Write out all the data again, exactly as shown.

[Opening Data extracts section]

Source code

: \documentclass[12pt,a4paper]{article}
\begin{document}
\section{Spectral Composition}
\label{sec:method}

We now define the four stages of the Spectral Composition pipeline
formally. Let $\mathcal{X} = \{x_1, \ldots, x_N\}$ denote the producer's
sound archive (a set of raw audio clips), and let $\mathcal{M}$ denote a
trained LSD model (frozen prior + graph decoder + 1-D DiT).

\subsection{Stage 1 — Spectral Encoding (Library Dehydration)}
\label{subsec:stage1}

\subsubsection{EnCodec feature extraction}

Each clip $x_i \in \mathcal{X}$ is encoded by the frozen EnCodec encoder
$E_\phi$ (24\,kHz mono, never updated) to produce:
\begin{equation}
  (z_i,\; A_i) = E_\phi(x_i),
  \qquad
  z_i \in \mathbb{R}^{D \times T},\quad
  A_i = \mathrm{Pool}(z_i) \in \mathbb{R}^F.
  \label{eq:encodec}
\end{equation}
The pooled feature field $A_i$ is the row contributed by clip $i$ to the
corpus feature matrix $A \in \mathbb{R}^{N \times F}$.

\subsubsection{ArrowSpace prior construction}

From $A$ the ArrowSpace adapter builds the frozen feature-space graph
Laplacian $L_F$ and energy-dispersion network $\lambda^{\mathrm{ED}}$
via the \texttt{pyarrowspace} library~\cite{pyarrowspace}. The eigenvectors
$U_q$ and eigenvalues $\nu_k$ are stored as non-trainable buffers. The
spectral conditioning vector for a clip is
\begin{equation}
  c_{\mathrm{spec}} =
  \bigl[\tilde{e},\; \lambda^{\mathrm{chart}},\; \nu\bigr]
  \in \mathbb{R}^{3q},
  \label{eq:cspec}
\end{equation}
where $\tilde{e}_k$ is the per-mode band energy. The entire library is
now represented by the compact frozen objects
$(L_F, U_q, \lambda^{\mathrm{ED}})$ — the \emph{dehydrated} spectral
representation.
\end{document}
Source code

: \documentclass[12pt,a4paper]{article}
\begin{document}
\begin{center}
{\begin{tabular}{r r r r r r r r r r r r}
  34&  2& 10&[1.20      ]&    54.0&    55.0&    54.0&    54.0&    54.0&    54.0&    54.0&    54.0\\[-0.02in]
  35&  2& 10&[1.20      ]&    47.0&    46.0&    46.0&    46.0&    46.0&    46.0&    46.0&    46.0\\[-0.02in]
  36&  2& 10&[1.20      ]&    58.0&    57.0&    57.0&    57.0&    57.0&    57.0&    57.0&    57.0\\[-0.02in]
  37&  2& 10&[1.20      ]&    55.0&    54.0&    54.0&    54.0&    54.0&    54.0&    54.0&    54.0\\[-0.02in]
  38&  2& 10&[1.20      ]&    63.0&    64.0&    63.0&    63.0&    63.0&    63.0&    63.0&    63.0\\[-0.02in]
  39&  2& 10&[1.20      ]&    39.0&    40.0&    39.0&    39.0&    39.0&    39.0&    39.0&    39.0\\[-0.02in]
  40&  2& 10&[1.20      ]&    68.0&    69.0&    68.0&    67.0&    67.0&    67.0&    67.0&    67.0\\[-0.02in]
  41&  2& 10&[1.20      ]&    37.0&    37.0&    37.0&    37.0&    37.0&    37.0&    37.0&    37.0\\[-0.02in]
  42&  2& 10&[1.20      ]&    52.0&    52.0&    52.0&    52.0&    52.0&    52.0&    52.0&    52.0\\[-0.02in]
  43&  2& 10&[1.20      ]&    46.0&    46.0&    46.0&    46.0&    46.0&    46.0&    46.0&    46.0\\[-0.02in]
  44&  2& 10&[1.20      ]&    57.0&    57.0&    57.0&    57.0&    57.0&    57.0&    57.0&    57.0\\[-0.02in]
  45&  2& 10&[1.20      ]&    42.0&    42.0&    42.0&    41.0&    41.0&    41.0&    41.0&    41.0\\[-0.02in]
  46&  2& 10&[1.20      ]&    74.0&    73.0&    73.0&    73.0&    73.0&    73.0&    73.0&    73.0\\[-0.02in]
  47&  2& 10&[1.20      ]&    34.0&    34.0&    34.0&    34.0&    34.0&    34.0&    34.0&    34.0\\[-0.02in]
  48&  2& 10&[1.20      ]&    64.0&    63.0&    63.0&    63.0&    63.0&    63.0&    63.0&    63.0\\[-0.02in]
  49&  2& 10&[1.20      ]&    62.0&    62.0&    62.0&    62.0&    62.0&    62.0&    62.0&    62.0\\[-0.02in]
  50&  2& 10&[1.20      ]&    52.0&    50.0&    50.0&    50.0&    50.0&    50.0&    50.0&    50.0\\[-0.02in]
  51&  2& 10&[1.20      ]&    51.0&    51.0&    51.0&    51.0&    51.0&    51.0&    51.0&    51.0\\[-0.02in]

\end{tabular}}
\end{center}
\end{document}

[Closing Data extracts section]

**Solution for this exercise**
Source code

: \documentclass[12pt,a4paper]{article}
\begin{document}
\section{Spectral Composition}
\label{sec:method}

We now define the four stages of the Spectral Composition pipeline
formally. Let $\mathcal{X} = \{x_1, \ldots, x_N\}$ denote the producer's
sound archive (a set of raw audio clips), and let $\mathcal{M}$ denote a
trained LSD model (frozen prior + graph decoder + 1-D DiT).

\subsection{Stage 1 — Spectral Encoding (Library Dehydration)}
\label{subsec:stage1}

\subsubsection{EnCodec feature extraction}

Each clip $x_i \in \mathcal{X}$ is encoded by the frozen EnCodec encoder
$E_\phi$ (24\,kHz mono, never updated) to produce:
\begin{equation}
  (z_i,\; A_i) = E_\phi(x_i),
  \qquad
  z_i \in \mathbb{R}^{D \times T},\quad
  A_i = \mathrm{Pool}(z_i) \in \mathbb{R}^F.
  \label{eq:encodec}
\end{equation}
The pooled feature field $A_i$ is the row contributed by clip $i$ to the
corpus feature matrix $A \in \mathbb{R}^{N \times F}$.

\subsubsection{ArrowSpace prior construction}

From $A$ the ArrowSpace adapter builds the frozen feature-space graph
Laplacian $L_F$ and energy-dispersion network $\lambda^{\mathrm{ED}}$
via the \texttt{pyarrowspace} library~\cite{pyarrowspace}. The eigenvectors
$U_q$ and eigenvalues $\nu_k$ are stored as non-trainable buffers. The
spectral conditioning vector for a clip is
\begin{equation}
  c_{\mathrm{spec}} =
  \bigl[\tilde{e},\; \lambda^{\mathrm{chart}},\; \nu\bigr]
  \in \mathbb{R}^{3q},
  \label{eq:cspec}
\end{equation}
where $\tilde{e}_k$ is the per-mode band energy. The entire library is
now represented by the compact frozen objects
$(L_F, U_q, \lambda^{\mathrm{ED}})$ — the \emph{dehydrated} spectral
representation.
\end{document}
Source code

: \documentclass[12pt,a4paper]{article}
\begin{document}
\begin{center}
{\begin{tabular}{r r r r r r r r r r r r}
  34&  2& 10&[1.20      ]&    54.0&    55.0&    54.0&    54.0&    54.0&    54.0&    54.0&    54.0\\[-0.02in]
  35&  2& 10&[1.20      ]&    47.0&    46.0&    46.0&    46.0&    46.0&    46.0&    46.0&    46.0\\[-0.02in]
  36&  2& 10&[1.20      ]&    58.0&    57.0&    57.0&    57.0&    57.0&    57.0&    57.0&    57.0\\[-0.02in]
  37&  2& 10&[1.20      ]&    55.0&    54.0&    54.0&    54.0&    54.0&    54.0&    54.0&    54.0\\[-0.02in]
  38&  2& 10&[1.20      ]&    63.0&    64.0&    63.0&    63.0&    63.0&    63.0&    63.0&    63.0\\[-0.02in]
  39&  2& 10&[1.20      ]&    39.0&    40.0&    39.0&    39.0&    39.0&    39.0&    39.0&    39.0\\[-0.02in]
  40&  2& 10&[1.20      ]&    68.0&    69.0&    68.0&    67.0&    67.0&    67.0&    67.0&    67.0\\[-0.02in]
  41&  2& 10&[1.20      ]&    37.0&    37.0&    37.0&    37.0&    37.0&    37.0&    37.0&    37.0\\[-0.02in]
  42&  2& 10&[1.20      ]&    52.0&    52.0&    52.0&    52.0&    52.0&    52.0&    52.0&    52.0\\[-0.02in]
  43&  2& 10&[1.20      ]&    46.0&    46.0&    46.0&    46.0&    46.0&    46.0&    46.0&    46.0\\[-0.02in]
  44&  2& 10&[1.20      ]&    57.0&    57.0&    57.0&    57.0&    57.0&    57.0&    57.0&    57.0\\[-0.02in]
  45&  2& 10&[1.20      ]&    42.0&    42.0&    42.0&    41.0&    41.0&    41.0&    41.0&    41.0\\[-0.02in]
  46&  2& 10&[1.20      ]&    74.0&    73.0&    73.0&    73.0&    73.0&    73.0&    73.0&    73.0\\[-0.02in]
  47&  2& 10&[1.20      ]&    34.0&    34.0&    34.0&    34.0&    34.0&    34.0&    34.0&    34.0\\[-0.02in]
  48&  2& 10&[1.20      ]&    64.0&    63.0&    63.0&    63.0&    63.0&    63.0&    63.0&    63.0\\[-0.02in]
  49&  2& 10&[1.20      ]&    62.0&    62.0&    62.0&    62.0&    62.0&    62.0&    62.0&    62.0\\[-0.02in]
  50&  2& 10&[1.20      ]&    52.0&    50.0&    50.0&    50.0&    50.0&    50.0&    50.0&    50.0\\[-0.02in]
  51&  2& 10&[1.20      ]&    51.0&    51.0&    51.0&    51.0&    51.0&    51.0&    51.0&    51.0\\[-0.02in]

\end{tabular}}
\end{center}
\end{document}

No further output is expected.